Trazendo a pauta para o Distrito Federal, a secretária da Mulher, Ericka Filippelli, traz um dado relevante e preocupante. “Observamos na última pesquisa realizada pela Secretaria de Segurança Pública (SSP) que mais de 70% das vítimas de feminicídio não procuraram nenhum equipamento do GDF para acolhimento ou denúncia das violências e agressões. Isso é grave e, portanto, cada vez mais necessário informar para transformar o futuro das mulheres do DF”, afirmou.

Possíveis caminhos

“Essa onda de violência é reflexo da ausência de políticas públicas educacionais nessa área”, afirmou a promotora Mariana Fernandes Távora em entrevista ao Jornal de Brasília sobre a temática da violência contra a mulher no Brasil e DF. Para a coordenadora do Núcleo de Gênero do Ministério Público do Distrito Federal e Territórios (MPDFT), a implementação de programas de educação cunhados pelo poder executivo é uma das portas efetivas de transformação social.

“Podemos dizer que estamos melhores que outras regiões do país em termos de políticas públicas para sanar essas problemáticas, mas ainda precisamos estruturar mais esses serviços para a prevenção à violência doméstica contra a mulher. Nós temos serviços que podem ser importantes para eliminar o ciclo da violência, que a gente sabe ser complexo de ser quebrado”, ressalta.

Para ela, a saída não se resume às intervenções do sistema de justiça; é preciso um acompanhamento psicossocial, que pode ser preponderante na quebra do ciclo da violência. “Olhando para dentro do DF, não temos um plano de ação para o eixo educacional, sabemos que não existe. E isso tem um impacto porque a violência contra a mulher é estrutural. Estas questões são construídas ao longo de muito tempo e não são desfeitas de uma hora para a outra. É necessário que o sistema executivo assuma essa lógica de trabalhar esses temas desde o primeiro até o último ciclo da educação”, defende.

Estatísticas 

Entre janeiro e outubro, foram registrados 27 casos confirmados de feminicídio no levantamento da SSP/DF. Um aumento de dois casos, no comparativo do mesmo período em 2018. Desde que a Lei do Feminicídio foi aprovada, em 2015, 99 crimes do tipo foram cometidos somente no DF. Há também um comparativo para as tentativas deste tipo de crime no último ano.

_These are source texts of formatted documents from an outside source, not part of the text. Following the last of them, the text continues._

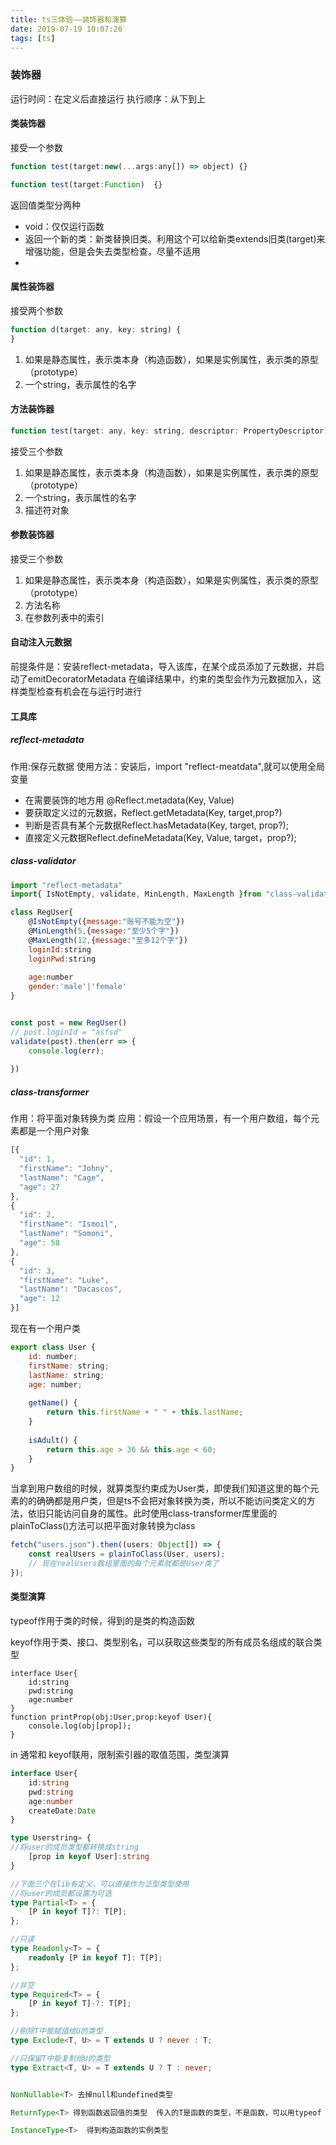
 ```yaml
---
title: ts三体验——装饰器和演算
date: 2019-07-19 10:07:26
tags: [ts]
---
```




### 装饰器
运行时间：在定义后直接运行
执行顺序：从下到上
####  类装饰器

接受一个参数
```js
function test(target:new(...args:any[]) => object) {}

function test(target:Function)  {}
```
返回值类型分两种
- void：仅仅运行函数
- 返回一个新的类：新类替换旧类。利用这个可以给新类extends旧类(target)来增强功能，但是会失去类型检查，尽量不适用
- 

#### 属性装饰器
接受两个参数
```js
function d(target: any, key: string) {
}
```

1. 如果是静态属性，表示类本身（构造函数），如果是实例属性，表示类的原型（prototype）
2. 一个string，表示属性的名字



#### 方法装饰器

```js
function test(target: any, key: string, descriptor: PropertyDescriptor) {}
```
接受三个参数
1. 如果是静态属性，表示类本身（构造函数），如果是实例属性，表示类的原型（prototype）
2. 一个string，表示属性的名字
3. 描述符对象

#### 参数装饰器

接受三个参数
1. 如果是静态属性，表示类本身（构造函数），如果是实例属性，表示类的原型（prototype）
2. 方法名称
3. 在参数列表中的索引


#### 自动注入元数据
前提条件是：安装reflect-metadata，导入该库，在某个成员添加了元数据，并启动了emitDecoratorMetadata
在编译结果中，约束的类型会作为元数据加入，这样类型检查有机会在与运行时进行


#### 工具库

##### reflect-metadata
作用:保存元数据
使用方法：安装后，import "reflect-meatdata",就可以使用全局变量
+ 在需要装饰的地方用 @Reflect.metadata(Key, Value)
+ 要获取定义过的元数据，Reflect.getMetadata(Key, target,prop?)
+ 判断是否具有某个元数据Reflect.hasMetadata(Key, target, prop?);
+ 直接定义元数据Reflect.defineMetadata(Key, Value, target，prop?);
##### class-validator
```js
import "reflect-metadata"
import{ IsNotEmpty, validate, MinLength, MaxLength }from "class-validator"

class RegUser{
    @IsNotEmpty({message:"账号不能为空"})
    @MinLength(5,{message:"至少5个字"})
    @MaxLength(12,{message:"至多12个字"})
    loginId:string
    loginPwd:string
    
    age:number
    gender:'male'|'female'
}


const post = new RegUser()
// post.loginId = "asfsd"
validate(post).then(err => {
    console.log(err);
    
})
```
##### class-transformer
作用：将平面对象转换为类
应用：假设一个应用场景，有一个用户数组，每个元素都是一个用户对象
```js
[{
  "id": 1,
  "firstName": "Johny",
  "lastName": "Cage",
  "age": 27
},
{
  "id": 2,
  "firstName": "Ismoil",
  "lastName": "Somoni",
  "age": 50
},
{
  "id": 3,
  "firstName": "Luke",
  "lastName": "Dacascos",
  "age": 12
}]
```
现在有一个用户类
```js
export class User {
    id: number;
    firstName: string;
    lastName: string;
    age: number;
 
    getName() {
        return this.firstName + " " + this.lastName;
    }
 
    isAdult() {
        return this.age > 36 && this.age < 60;
    }
}
```
当拿到用户数组的时候，就算类型约束成为User类，即使我们知道这里的每个元素的的确确都是用户类，但是ts不会把对象转换为类，所以不能访问类定义的方法，依旧只能访问自身的属性。此时使用class-transformer库里面的 plainToClass()方法可以把平面对象转换为class
```js
fetch("users.json").then((users: Object[]) => {
    const realUsers = plainToClass(User, users);
    // 现在realUsers数组里面的每个元素就都是User类了
});
```


#### 类型演算
typeof作用于类的时候，得到的是类的构造函数

keyof作用于类、接口、类型别名，可以获取这些类型的所有成员名组成的联合类型
```
interface User{
    id:string
    pwd:string
    age:number
}
function printProp(obj:User,prop:keyof User){
    console.log(obj[prop]);
}
```


in 通常和 keyof联用，限制索引器的取值范围，类型演算

```ts
interface User{
    id:string
    pwd:string
    age:number
    createDate:Date
}

type Userstring= {
//将user的成员类型都转换成string
    [prop in keyof User]:string
}

//下面三个在lib有定义，可以直接作为泛型类型使用
//将user的成员都设置为可选
type Partial<T> = {
    [P in keyof T]?: T[P];
};

//只读
type Readonly<T> = {
    readonly [P in keyof T]: T[P];
};

//非空
type Required<T> = {
    [P in keyof T]-?: T[P];
};

//剔除T中能赋值给U的类型
type Exclude<T, U> = T extends U ? never : T;

//只保留T中能复制给U的类型
type Extract<T, U> = T extends U ? T : never;


NonNullable<T> 去掉null和undefined类型

ReturnType<T> 得到函数返回值的类型  传入的T是函数的类型，不是函数，可以用typeof

InstanceType<T>  得到构造函数的实例类型

```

Foram registrados 75 casos de feminicídios tentados entre janeiro e outubro em 2019 contra 56 no mesmo período de 2018. 

Houve um aumento de 3,9% nos números registrados de violência doméstica. Foram 13.372 em 2019 contra 12.876 em 2018. São 496 casos a mais. No entanto, no levantamento de estupros, foi apontada uma diminuição de 15,3%; 618 casos em 2018, contra 524 em 2019. Desse número, 59% foram casos de estupro de vulnerável – prática de conjunção carnal ou outro ato libidinoso com menor de 14 anos ou contra pessoa que, por doenças ou deficiência mental, não tem o necessário discernimento para a prática do ato, ou que, por qualquer outra causa, não pode oferecer resistência.